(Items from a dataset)
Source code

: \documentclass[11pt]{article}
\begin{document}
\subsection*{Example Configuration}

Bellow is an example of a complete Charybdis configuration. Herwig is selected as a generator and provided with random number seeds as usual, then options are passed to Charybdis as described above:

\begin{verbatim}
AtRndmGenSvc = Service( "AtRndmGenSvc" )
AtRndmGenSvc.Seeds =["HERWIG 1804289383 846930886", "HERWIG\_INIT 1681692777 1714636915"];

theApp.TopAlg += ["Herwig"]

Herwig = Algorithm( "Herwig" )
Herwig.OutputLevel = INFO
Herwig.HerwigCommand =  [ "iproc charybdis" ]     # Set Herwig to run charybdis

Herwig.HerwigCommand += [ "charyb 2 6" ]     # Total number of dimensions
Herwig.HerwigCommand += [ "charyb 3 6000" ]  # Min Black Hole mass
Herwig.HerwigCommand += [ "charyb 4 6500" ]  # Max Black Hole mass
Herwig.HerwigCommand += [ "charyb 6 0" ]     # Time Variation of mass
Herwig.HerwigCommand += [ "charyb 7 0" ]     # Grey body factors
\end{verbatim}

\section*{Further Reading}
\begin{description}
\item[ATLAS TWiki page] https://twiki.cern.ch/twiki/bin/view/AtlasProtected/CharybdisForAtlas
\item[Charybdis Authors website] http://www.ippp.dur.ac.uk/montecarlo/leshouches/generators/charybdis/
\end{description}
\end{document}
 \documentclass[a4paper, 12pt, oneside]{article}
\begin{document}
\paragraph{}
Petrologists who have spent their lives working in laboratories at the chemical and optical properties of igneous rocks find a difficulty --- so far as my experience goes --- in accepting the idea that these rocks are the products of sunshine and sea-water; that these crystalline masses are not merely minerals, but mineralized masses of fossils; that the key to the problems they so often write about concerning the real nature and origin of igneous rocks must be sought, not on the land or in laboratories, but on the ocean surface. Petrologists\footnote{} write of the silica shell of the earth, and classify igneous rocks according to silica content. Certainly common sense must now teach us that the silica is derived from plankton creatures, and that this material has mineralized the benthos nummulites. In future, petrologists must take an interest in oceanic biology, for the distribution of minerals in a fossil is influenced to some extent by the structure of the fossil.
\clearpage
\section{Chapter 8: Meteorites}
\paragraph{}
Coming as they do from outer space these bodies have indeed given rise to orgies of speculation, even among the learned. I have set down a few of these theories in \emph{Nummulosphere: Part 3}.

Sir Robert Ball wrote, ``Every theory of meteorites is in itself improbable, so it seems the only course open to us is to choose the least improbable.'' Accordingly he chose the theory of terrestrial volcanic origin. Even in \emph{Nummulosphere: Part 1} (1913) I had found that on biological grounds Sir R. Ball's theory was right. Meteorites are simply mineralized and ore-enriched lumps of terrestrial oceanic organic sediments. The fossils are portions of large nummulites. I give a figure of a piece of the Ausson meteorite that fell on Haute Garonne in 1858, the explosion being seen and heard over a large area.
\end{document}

EXERCISE DESCRIPTION. The required answer is each line of the data in which the word "Meteorites" appears.

EXERCISE ANSWER.
\section{Chapter 8: Meteorites}
Sir Robert Ball wrote, ``Every theory of meteorites is in itself improbable, so it seems the only course open to us is to choose the least improbable.'' Accordingly he chose the theory of terrestrial volcanic origin. Even in \emph{Nummulosphere: Part 1} (1913) I had found that on biological grounds Sir R. Ball's theory was right. Meteorites are simply mineralized and ore-enriched lumps of terrestrial oceanic organic sediments. The fossils are portions of large nummulites. I give a figure of a piece of the Ausson meteorite that fell on Haute Garonne in 1858, the explosion being seen and heard over a large area.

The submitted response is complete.